What Toddlers Can Teach You About Corporate Change Management

What Toddlers Can Teach You About Corporate Change Management
Photo by Chris Lawton / Unsplash

Early in my career, someone asked a corporate executive I worked with how she manages to switch between getting her twin toddlers ready for school and then going straight to a 8am board meeting. She laughed and responded with “you know, dealing with toddlers and executives is not that different”. Everyone had a good laugh at the time.

More than a decade later, I find myself working from home with a toddler in the house and switching back and forth and back again between dealing with a toddler and being in high stress meetings leading an organization through change. I am amazed by how helpful interactions with my toddler have been in navigating corporate life, particularly leading through change.

Here are three change management tricks that parenting has taught me.

1. You can’t switch on the change

I recently received an email that went something like this-
"Dear Team,

We will be sunsetting tool x and replacing it with tool y. You will lose access to tool x on <date>."

This is like telling a toddler that they need to go to bed an entire hour early tomorrow because daylight savings time. It just doesn’t work. There is a very high probability any attempt at sudden change in bedtime will end in a toddler tantrum.

Lo and behold, once that email was sent, the corporate equivalent of a toddler tantrum ensued. One team was not bought into the idea of using tool y so they decided to use their own budget to keep using tool x on the side. Another team was upset that a feature (that no one ever used) in the original tool was missing from the new tool etc. etc. You get the idea.

A seasoned parent will tell you the best way to deal with daylight savings and toddlers is to start early. At least an entire week before daylight savings change is expected, start putting your toddler to bed 10 minutes earlier than the day before and repeat for 6 days.  By the time daylight savings comes, you have set yourself up for a seamless transition that your toddler won’t even notice.

If you want to roll out a new tool, or process in an organization, the key is to start small. Very small. Let’s say you are going to be using a new reporting tool but all the current reports are in the old tool. Pick one report from one team and transition that to the new tool. Once folks have had some time to adjust to that, pick another report and so on. Pause and walk people through the new format, benefits it has and address their concerns. Win one person, one team over at a time and before you know it, you will have everyone’s reports moved over and everyone bought in to the new tool. It’s magic.

2. Show, Don’t Tell

Jenny Rosenstarch, author of “Dinner: A Love Story”, shares this tip on how to get a picky toddler to eat more variety-

"Never Answer a Kid When He or She Asks “What’s For Dinner?” Especially if it’s something new. Just repeat these words: “I don't know yet” Giving a kid some time to think about a dish that they potentially hate or that is just downright mysterious gives them a window to formulate an argument against the food — and also gives them time to convince you to make them something else. Repeat: I Don’t Know Yet."

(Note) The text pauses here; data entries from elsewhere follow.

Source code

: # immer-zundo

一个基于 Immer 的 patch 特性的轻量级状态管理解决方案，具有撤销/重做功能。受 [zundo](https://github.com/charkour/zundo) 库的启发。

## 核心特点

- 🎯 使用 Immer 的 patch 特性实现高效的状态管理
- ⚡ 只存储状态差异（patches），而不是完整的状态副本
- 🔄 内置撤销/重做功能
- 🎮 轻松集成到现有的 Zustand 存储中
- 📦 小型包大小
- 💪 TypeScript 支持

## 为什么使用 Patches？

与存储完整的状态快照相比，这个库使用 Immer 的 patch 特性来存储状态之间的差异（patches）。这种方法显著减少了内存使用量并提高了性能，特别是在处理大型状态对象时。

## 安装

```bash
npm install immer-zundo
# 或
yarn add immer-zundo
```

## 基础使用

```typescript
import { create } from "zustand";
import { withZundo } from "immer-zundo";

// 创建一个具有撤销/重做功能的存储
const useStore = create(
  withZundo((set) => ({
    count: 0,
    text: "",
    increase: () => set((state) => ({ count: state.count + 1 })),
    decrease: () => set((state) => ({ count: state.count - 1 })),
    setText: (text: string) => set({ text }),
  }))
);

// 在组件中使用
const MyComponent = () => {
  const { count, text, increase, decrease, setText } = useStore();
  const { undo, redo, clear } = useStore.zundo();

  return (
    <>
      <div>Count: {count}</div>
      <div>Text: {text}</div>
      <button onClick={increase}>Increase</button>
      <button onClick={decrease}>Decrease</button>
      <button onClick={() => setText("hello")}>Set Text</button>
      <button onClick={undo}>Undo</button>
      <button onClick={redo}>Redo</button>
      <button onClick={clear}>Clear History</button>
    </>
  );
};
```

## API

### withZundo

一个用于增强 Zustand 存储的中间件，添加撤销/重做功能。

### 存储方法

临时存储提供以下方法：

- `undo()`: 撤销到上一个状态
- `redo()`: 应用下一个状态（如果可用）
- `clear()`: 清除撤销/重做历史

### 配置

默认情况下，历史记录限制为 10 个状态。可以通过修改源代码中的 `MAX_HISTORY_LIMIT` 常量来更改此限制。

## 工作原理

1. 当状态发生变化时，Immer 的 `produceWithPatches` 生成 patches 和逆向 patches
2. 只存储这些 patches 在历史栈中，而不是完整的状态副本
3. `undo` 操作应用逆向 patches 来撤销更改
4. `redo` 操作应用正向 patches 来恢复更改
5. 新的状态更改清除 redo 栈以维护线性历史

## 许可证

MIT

I was skeptical of this advice at first. But, it works! When you put new food in front of a child that is hungry, there is a very good chance they will just eat it. Whereas the same child may revolt if they know you are making something new and strange ahead of time.

The same thing works in corporate management. If you know that there is a better way to do something, go ahead and do it and show how it would work. If you have a new idea for how to do quarterly planning or a new KPI that you think should be measured, go ahead and start measuring it. If you are right and others start to see the value in what you are doing, there is a very good chance they will come along and support you. Whereas if you try to meet with everyone ahead of time and get them to theoretically agree with your proposal, there is a good chance you will meet with a lot of objections and preference for the status-quo.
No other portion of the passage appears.